There was a good-sized gathering of kids standing around, and a guy in a red Sesame Street shirt began to pluck kids out of the crowd, and stand them to the side. I watched with amusement when the man stopped in front of me and said, “How about you?” Want to meet Big Bird?” I looked at the family who had invited me and they told me to go ahead.  

After he had about ten kids gathered, he grabbed a microphone and told the crowd, “That's it for the  auditions today folks! However, if you want to watch these kids interact with the puppets, feel free to wait around. This will be recorded, and you never know...It might just show up on a segment of Sesame Street!”
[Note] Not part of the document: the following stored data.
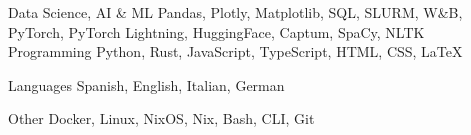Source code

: 

\begin{cvskills}


  \cvskill
    {Data Science, AI \& ML} %
    {Pandas, Plotly, Matplotlib, SQL, SLURM, W\&B, PyTorch, PyTorch Lightning, HuggingFace, Captum, SpaCy, NLTK} %
  \cvskill
    {Programming} %
    {Python, Rust, JavaScript, TypeScript, HTML, CSS, LaTeX} %

  \cvskill
    {Languages} %
    {Spanish, English, Italian, German} %

  \cvskill
    {Other}
    {Docker, Linux, NixOS, Nix, Bash, CLI, Git}

\end{cvskills}
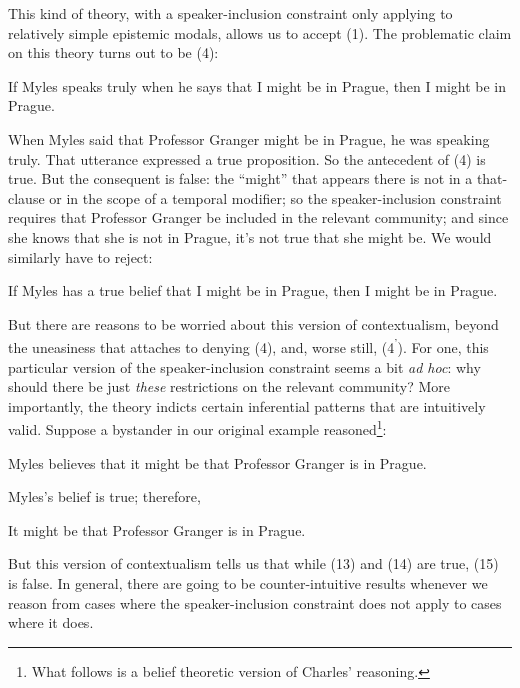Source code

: \documentclass[
  11pt,
  letterpaper,
  DIV=11,
  numbers=noendperiod,
  twoside]{scrartcl}
\providecommand{\tightlist}{%
  \setlength{\itemsep}{0pt}\setlength{\parskip}{0pt}}
\begin{document}
This kind of theory, with a speaker-inclusion constraint only applying
to relatively simple epistemic modals, allows us to accept (1). The
problematic claim on this theory turns out to be (4):

\begin{description}
\tightlist
\item[(4)]
If Myles speaks truly when he says that I might be in Prague, then I
might be in Prague.
\end{description}

When Myles said that Professor Granger might be in Prague, he was
speaking truly. That utterance expressed a true proposition. So the
antecedent of (4) is true. But the consequent is false: the ``might''
that appears there is not in a that-clause or in the scope of a temporal
modifier; so the speaker-inclusion constraint requires that Professor
Granger be included in the relevant community; and since she knows that
she is not in Prague, it's not true that she might be. We would
similarly have to reject:

\begin{description}
\tightlist
\item[(4\textsuperscript{'})]
If Myles has a true belief that I might be in Prague, then I might be in
Prague.
\end{description}

But there are reasons to be worried about this version of contextualism,
beyond the uneasiness that attaches to denying (4), and, worse still,
(4\textsuperscript{'}). For one, this particular version of the
speaker-inclusion constraint seems a bit \emph{ad hoc}: why should there
be just \emph{these} restrictions on the relevant community? More
importantly, the theory indicts certain inferential patterns that are
intuitively valid. Suppose a bystander in our original example
reasoned\footnote{What follows is a belief theoretic version of Charles'
  reasoning.}:

\begin{description}
\tightlist
\item[(13)]
Myles believes that it might be that Professor Granger is in Prague.
\item[(14)]
Myles's belief is true; therefore,
\item[(15)]
It might be that Professor Granger is in Prague.
\end{description}

But this version of contextualism tells us that while (13) and (14) are
true, (15) is false. In general, there are going to be counter-intuitive
results whenever we reason from cases where the speaker-inclusion
constraint does not apply to cases where it does.
\end{document}
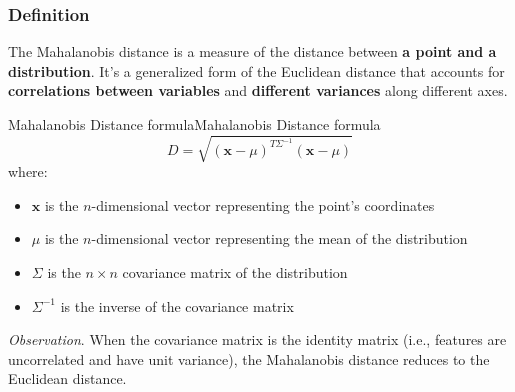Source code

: \documentclass[a4paper]{article}
\theoremstyle{definition}
\begin{document}
\subsubsection{Definition}
The Mahalanobis distance is a measure of the distance between \textbf{a point and a distribution}.
It's a generalized form of the Euclidean distance that accounts for \textbf{correlations between variables} and 
\textbf{different variances} along different axes.
\begin{definition}{Mahalanobis Distance formula}{Mahalanobis Distance formula}
\[
  D = \sqrt{(\mathbf{x} - \mu)^{T\Sigma^{-1}}(\mathbf{x} - \mu)}
\]
where:
\begin{itemize}
    \item \( \mathbf{x} \) is the \( n \)-dimensional vector representing the point's coordinates 
    \item \( \mu \) is the \( n \)-dimensional vector representing the mean of the distribution 
    \item \( \Sigma \) is the \( n \times n \) covariance matrix of the distribution 
    \item \( \Sigma^{-1} \) is the inverse of the covariance matrix 
\end{itemize}
\end{definition}
\textit{Observation}. When the covariance matrix is the identity matrix (i.e., features are uncorrelated and have 
unit variance), the Mahalanobis distance reduces to the Euclidean distance.
\end{document}
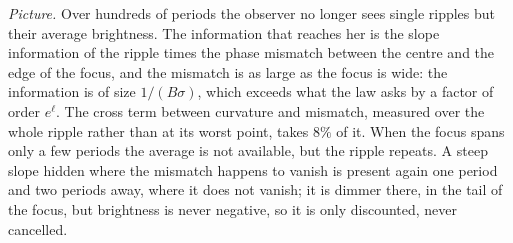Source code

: \emph{Picture.}
Over hundreds of periods the observer no longer sees single ripples but their average brightness.
The information that reaches her is the slope information of the ripple times the phase mismatch between the centre and the edge of the focus, and the mismatch is as large as the focus is wide: the information is of size $1/(B\sigma)$, which exceeds what the law asks by a factor of order $e^\ell$.
The cross term between curvature and mismatch, measured over the whole ripple rather than at its worst point, takes $8\%$ of it.
When the focus spans only a few periods the average is not available, but the ripple repeats.
A steep slope hidden where the mismatch happens to vanish is present again one period and two periods away, where it does not vanish; it is dimmer there, in the tail of the focus, but brightness is never negative, so it is only discounted, never cancelled.
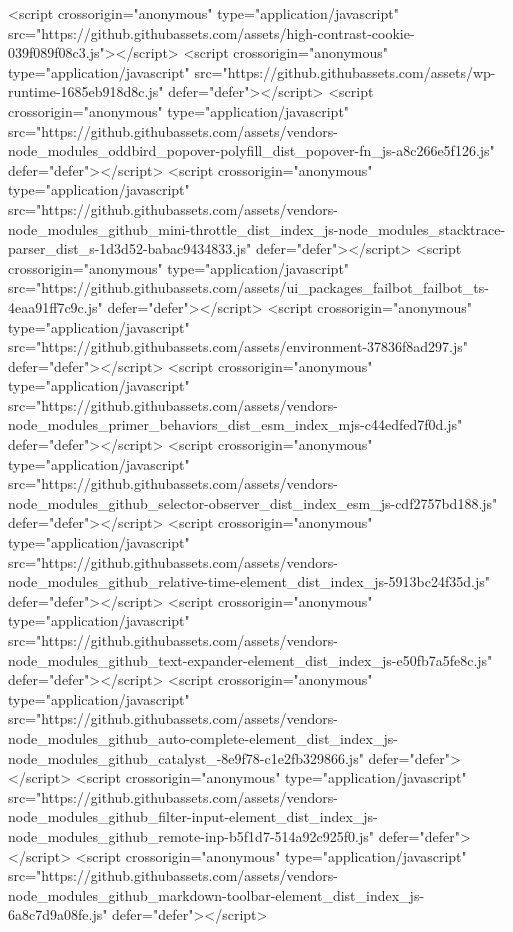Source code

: <script crossorigin="anonymous" type="application/javascript" src="https://github.githubassets.com/assets/high-contrast-cookie-039f089f08c3.js"></script>
<script crossorigin="anonymous" type="application/javascript" src="https://github.githubassets.com/assets/wp-runtime-1685eb918d8c.js" defer="defer"></script>
<script crossorigin="anonymous" type="application/javascript" src="https://github.githubassets.com/assets/vendors-node_modules_oddbird_popover-polyfill_dist_popover-fn_js-a8c266e5f126.js" defer="defer"></script>
<script crossorigin="anonymous" type="application/javascript" src="https://github.githubassets.com/assets/vendors-node_modules_github_mini-throttle_dist_index_js-node_modules_stacktrace-parser_dist_s-1d3d52-babac9434833.js" defer="defer"></script>
<script crossorigin="anonymous" type="application/javascript" src="https://github.githubassets.com/assets/ui_packages_failbot_failbot_ts-4eaa91ff7c9c.js" defer="defer"></script>
<script crossorigin="anonymous" type="application/javascript" src="https://github.githubassets.com/assets/environment-37836f8ad297.js" defer="defer"></script>
<script crossorigin="anonymous" type="application/javascript" src="https://github.githubassets.com/assets/vendors-node_modules_primer_behaviors_dist_esm_index_mjs-c44edfed7f0d.js" defer="defer"></script>
<script crossorigin="anonymous" type="application/javascript" src="https://github.githubassets.com/assets/vendors-node_modules_github_selector-observer_dist_index_esm_js-cdf2757bd188.js" defer="defer"></script>
<script crossorigin="anonymous" type="application/javascript" src="https://github.githubassets.com/assets/vendors-node_modules_github_relative-time-element_dist_index_js-5913bc24f35d.js" defer="defer"></script>
<script crossorigin="anonymous" type="application/javascript" src="https://github.githubassets.com/assets/vendors-node_modules_github_text-expander-element_dist_index_js-e50fb7a5fe8c.js" defer="defer"></script>
<script crossorigin="anonymous" type="application/javascript" src="https://github.githubassets.com/assets/vendors-node_modules_github_auto-complete-element_dist_index_js-node_modules_github_catalyst_-8e9f78-c1e2fb329866.js" defer="defer"></script>
<script crossorigin="anonymous" type="application/javascript" src="https://github.githubassets.com/assets/vendors-node_modules_github_filter-input-element_dist_index_js-node_modules_github_remote-inp-b5f1d7-514a92c925f0.js" defer="defer"></script>
<script crossorigin="anonymous" type="application/javascript" src="https://github.githubassets.com/assets/vendors-node_modules_github_markdown-toolbar-element_dist_index_js-6a8c7d9a08fe.js" defer="defer"></script>
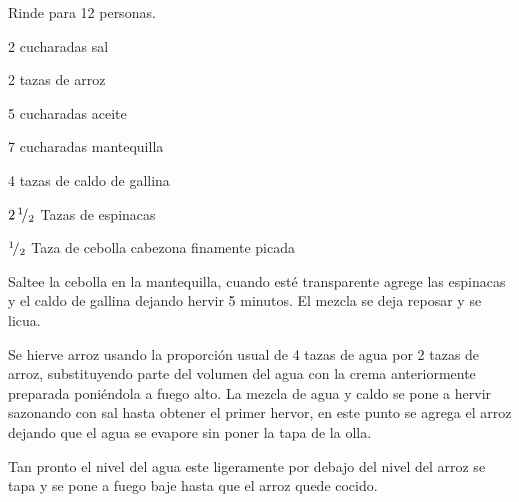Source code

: 
Rinde para 12 personas.


\begin{ingredientes}
\item 2 cucharadas sal
\item 2 tazas de arroz
\item 5 cucharadas aceite
\item 7 cucharadas mantequilla
\item 4 tazas de caldo de gallina
\item $2\,{}^{1}\!/_{2}$ Tazas de espinacas
\item ${}^{1}\!/_{2}$ Taza de cebolla cabezona finamente picada
\end{ingredientes}
\preparacion
Saltee la cebolla en la mantequilla, cuando esté transparente agrege las espinacas y el caldo de gallina dejando hervir 5 minutos. El mezcla se deja reposar y se licua. 

Se hierve arroz usando la proporción usual de 4 tazas de agua por 2 tazas de arroz, substituyendo parte del volumen del agua con la crema anteriormente preparada poniéndola a fuego alto. La mezcla de agua y caldo se pone a hervir sazonando con sal hasta obtener el primer hervor, en este punto se agrega el arroz dejando que el agua se evapore sin poner la tapa de la olla. 

Tan pronto el nivel del agua este ligeramente por debajo del nivel del arroz se tapa y se pone a fuego baje hasta que el arroz quede cocido.


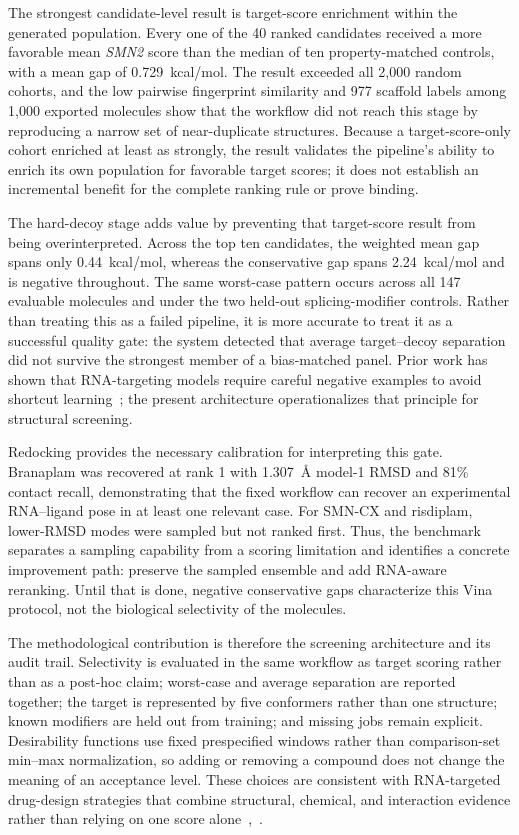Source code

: \documentclass[journal]{IEEEtran}
\begin{document}
The strongest candidate-level result is target-score enrichment within
the generated population. Every one of the 40 ranked candidates received
a more favorable mean \textit{SMN2} score than the median of ten
property-matched controls, with a mean gap of 0.729~kcal/mol. The result
exceeded all 2{,}000 random cohorts, and the low pairwise fingerprint
similarity and 977 scaffold labels among 1{,}000 exported molecules show
that the workflow did not reach this stage by reproducing a narrow set
of near-duplicate structures. Because a target-score-only cohort
enriched at least as strongly, the result validates the pipeline's
ability to enrich its own population for favorable target scores; it
does not establish an incremental benefit for the complete ranking rule
or prove binding.

The hard-decoy stage adds value by preventing that target-score result
from being overinterpreted. Across the top ten candidates, the weighted
mean gap spans only 0.44~kcal/mol, whereas the conservative gap spans
2.24~kcal/mol and is negative throughout. The same worst-case pattern
occurs across all 147 evaluable molecules and under the two held-out
splicing-modifier controls. Rather than treating this as a failed
pipeline, it is more accurate to treat it as a successful quality gate:
the system detected that average target--decoy separation did not survive
the strongest member of a bias-matched panel. Prior work has shown that
RNA-targeting models require careful negative examples to avoid shortcut
learning~\cite{wen2026}; the present architecture operationalizes that
principle for structural screening.

Redocking provides the necessary calibration for interpreting this
gate. Branaplam was recovered at rank 1 with 1.307~\AA{} model-1 RMSD
and 81\% contact recall, demonstrating that the fixed workflow can
recover an experimental RNA--ligand pose in at least one relevant case.
For SMN-CX and risdiplam, lower-RMSD modes were sampled but not ranked
first. Thus, the benchmark separates a sampling capability from a
scoring limitation and identifies a concrete improvement path: preserve
the sampled ensemble and add RNA-aware reranking. Until that is done,
negative conservative gaps characterize this Vina protocol, not the
biological selectivity of the molecules.

The methodological contribution is therefore the screening
architecture and its audit trail. Selectivity is evaluated in the same
workflow as target scoring rather than as a post-hoc claim; worst-case
and average separation are reported together; the target is represented
by five conformers rather than one structure; known modifiers are held
out from training; and missing jobs remain explicit. Desirability
functions use fixed prespecified windows rather than comparison-set
min--max normalization, so adding or removing a compound does not change
the meaning of an acceptance level. These choices are consistent with
RNA-targeted drug-design strategies that combine structural, chemical,
and interaction evidence rather than relying on one score
alone~\cite{haga2023},~\cite{zhou2024}.
\end{document}
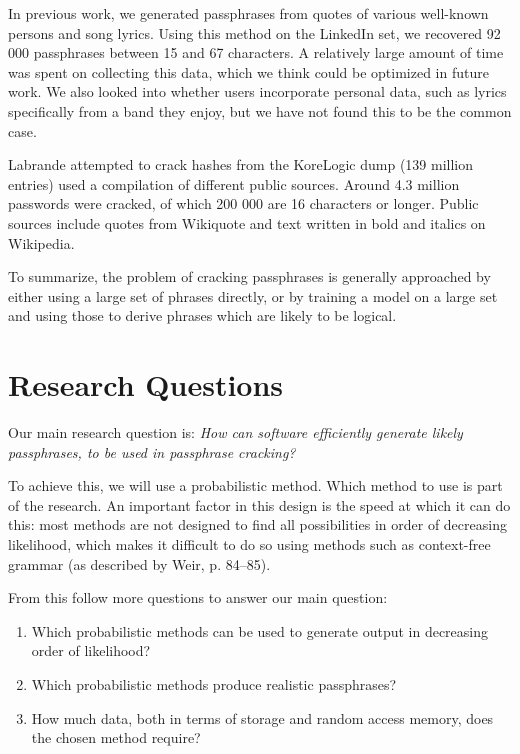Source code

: \documentclass{article}
\begin{document}
In previous work, we\cite{own} generated passphrases from quotes of various
well-known persons and song lyrics. Using this method on the LinkedIn set, we
recovered 92 000 passphrases between 15 and 67 characters. A relatively large
amount of time was spent on collecting this data, which we think could be
optimized in future work. We also looked into whether users incorporate
personal data, such as lyrics specifically from a band they enjoy, but we have
not found this to be the common case.

Labrande\cite{crackmeimfamous} attempted to crack hashes from the KoreLogic
dump (139 million entries) used a compilation of different public sources.
Around 4.3 million passwords were cracked, of which 200 000 are 16 characters
or longer. Public sources include quotes from Wikiquote and text written in
bold and italics on Wikipedia.

To summarize, the problem of cracking passphrases is generally approached by
either using a large set of phrases directly, or by training a model on a large
set and using those to derive phrases which are likely to be logical.


\section{Research Questions}

Our main research question is: {\it How can software efficiently generate
likely passphrases, to be used in passphrase cracking?}

To achieve this, we will use a probabilistic method. Which method to use is
part of the research. An important factor in this design is the speed at which
it can do this: most methods are not designed to find all possibilities in
order of decreasing likelihood, which makes it difficult to do so using methods
such as context-free grammar (as described by Weir\cite{probabilistic-thesis},
p. 84--85).

From this follow more questions to answer our main question:

\begin{enumerate}
	\item Which probabilistic methods can be used to generate output in decreasing order of likelihood?
	\item Which probabilistic methods produce realistic passphrases?
	\item How much data, both in terms of storage and random access memory, does the chosen method require?
\end{enumerate}
\end{document}
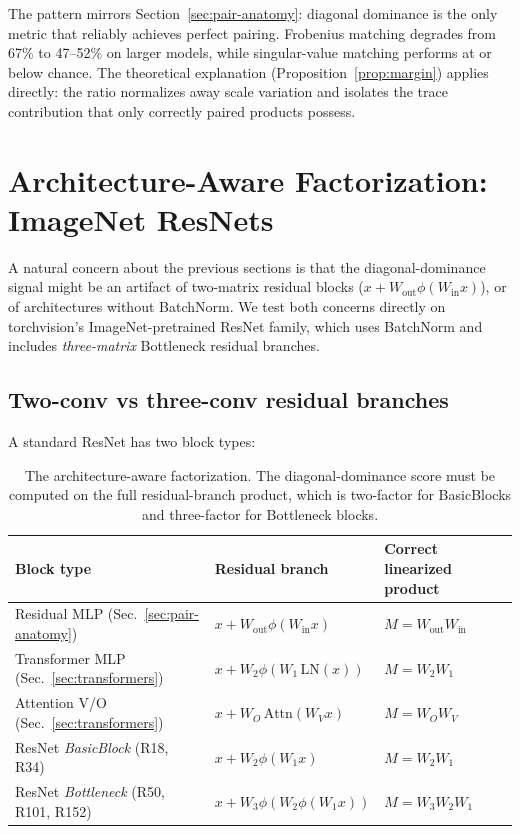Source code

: \documentclass[10pt]{article}
\theoremstyle{remark}
\begin{document}
The pattern mirrors Section~\ref{sec:pair-anatomy}: diagonal dominance
is the only metric that reliably achieves perfect pairing. Frobenius
matching degrades from 67\% to 47--52\% on larger models, while
singular-value matching performs at or below chance. The theoretical
explanation (Proposition~\ref{prop:margin}) applies directly: the ratio
normalizes away scale variation and isolates the trace contribution
that only correctly paired products possess.

\section{Architecture-Aware Factorization: ImageNet ResNets}\label{sec:resnet-imagenet}

A natural concern about the previous sections is that the diagonal-dominance
signal might be an artifact of two-matrix residual blocks
($x + W_{\mathrm{out}} \phi(W_{\mathrm{in}} x)$), or of architectures
without BatchNorm. We test both concerns directly on torchvision's
ImageNet-pretrained ResNet family, which uses BatchNorm and includes
\emph{three-matrix} Bottleneck residual branches.

\subsection{Two-conv vs three-conv residual branches}

A standard ResNet has two block types:

\begin{table}[H]
\centering
\small
\begin{tabular}{lll}
\toprule
Block type & Residual branch & Correct linearized product \\
\midrule
Residual MLP (Sec.~\ref{sec:pair-anatomy}) & $x + W_{\mathrm{out}}\phi(W_{\mathrm{in}} x)$ & $M = W_{\mathrm{out}} W_{\mathrm{in}}$ \\
Transformer MLP (Sec.~\ref{sec:transformers}) & $x + W_2 \phi(W_1\, \mathrm{LN}(x))$ & $M = W_2 W_1$ \\
Attention V/O (Sec.~\ref{sec:transformers}) & $x + W_O\,\mathrm{Attn}(W_V x)$ & $M = W_O W_V$ \\
ResNet \emph{BasicBlock} (R18, R34) & $x + W_2 \phi(W_1 x)$ & $M = W_2 W_1$ \\
ResNet \emph{Bottleneck} (R50, R101, R152) & $x + W_3\phi(W_2\phi(W_1 x))$ & $M = W_3 W_2 W_1$ \\
\bottomrule
\end{tabular}
\caption{The architecture-aware factorization. The diagonal-dominance score
must be computed on the full residual-branch product, which is two-factor
for BasicBlocks and three-factor for Bottleneck blocks.}
\label{tab:factorization}
\end{table}
\end{document}
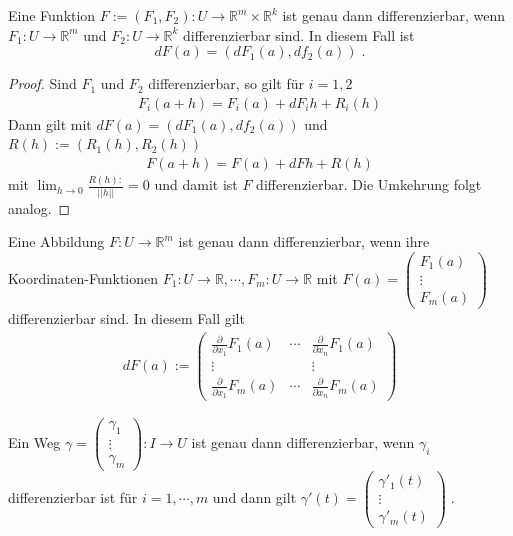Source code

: \begin{Satz}
Eine Funktion $F:= (F_1, F_2) : U  \to \mathbb{R}^m \times \mathbb{R}^k$ ist genau dann differenzierbar, 
wenn $F_1 : U  \to \mathbb{R}^m$ und   $F_2 : U  \to \mathbb{R}^k$ differenzierbar sind. In diesem Fall ist
$$dF(a) = (dF_1(a), df_2 (a)) \;.$$ 
\end{Satz}
\begin{proof}
Sind $F_1$ und $F_2$ differenzierbar, so gilt für $i = 1,2$
\begin{align*}
F_i (a + h) = F_i(a) + dF_ih + R_i(h)
\end{align*}
Dann gilt mit $dF(a) = (dF_1(a), df_2 (a))$ und $R(h):= (R_1(h), R_2(h))$
\begin{align*}
F (a + h) = F (a) + dF h + R(h)
\end{align*}
mit $\lim_{h \to 0} \frac{R(h):}{||h||} = 0$ und damit ist $F$ differenzierbar. Die Umkehrung folgt analog.
\end{proof}

\begin{Bemerkung}
Eine Abbildung $F : U \to \mathbb{R}^m$ ist genau dann  differenzierbar, wenn ihre Koordinaten-Funktionen 
$F_1 : U \to \mathbb{R},  \cdots, F_m : U \to \mathbb{R}$ mit $F(a) = \begin{pmatrix} F_1(a) \\ \vdots \\ F_m(a) \end{pmatrix}$ differenzierbar sind. In diesem Fall gilt
\begin{align*}
dF(a) :=   \begin{pmatrix}  \frac{\partial}{\partial x_1}  F_1(a) & \cdots & \frac{\partial}{\partial x_n} F_1(a) \\ 
\vdots & & \vdots \\
\frac{\partial}{\partial x_1}  F_m(a) & \cdots & \frac{\partial}{\partial x_n} F_m(a) 
\end{pmatrix}
\end{align*}
\end{Bemerkung}

\begin{Bemerkung}
Ein Weg $\gamma =  \begin{pmatrix} \gamma_1  \\ \vdots \\ \gamma_m \end{pmatrix} : I \to U$ ist genau dann differenzierbar, wenn $\gamma_i$ differenzierbar ist für $i= 1, \cdots, m$ und dann gilt $\gamma'(t) =   \begin{pmatrix} \gamma'_1(t)  \\ \vdots \\ \gamma'_m(t) \end{pmatrix} \; .$
\end{Bemerkung}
A producer then yelled out, “I need everyone to be quiet! Kids, when he asks your name, just speak into the microphone. Be yourselves. Don't be silly.”

He stopped, held up his hands to the crowd and gave a 'hush' sign, then said, “In 5...4...3...2...1...Action!”

The guy spoke lively into his microphone and then went up to the line of kids gathered and began asking our names. My heart beat nervously when he was in front of me and said, “What's your name?” I looked at him and with the heaviest accent in the whole of Texas' history, I said, “Raaaandy!”

We went through some acting exercises after our introductions, even interacting with a green screen, when suddenly Big bird arrived! I hadn't noticed the garbage can nearby and as if by magic, Oscar the Grouch flipped the lid to the trash can, and popped his head up! Big Bird and Oscar began speaking to each other and then asking all of us questions. I felt like I was really on Sesame Street!  

After it was all done, the producer shortened the group of kids to a few. I didn't make the cut, but they allowed the people who brought me to order a video tape of the event, and the family promised that when it arrived they'd give it to my parents. That video exists out there somewhere to this day.

When we got home I told my parents all about how I was almost on Sesame Street and they seemed to be upset about it. My dad called the neighbors up and there was a brief argument, and I heard my parents say they were trying to protect me. They didn't want my biological parents to come searching for me if I was on TV.  

Some months later a modelling agent would see me at school and approach my parents about getting me into modelling. They immediately turned her down, citing the same reasons.  

It makes me wonder to this day what my life would be like now, had I been on Sesame Street, or been a child model.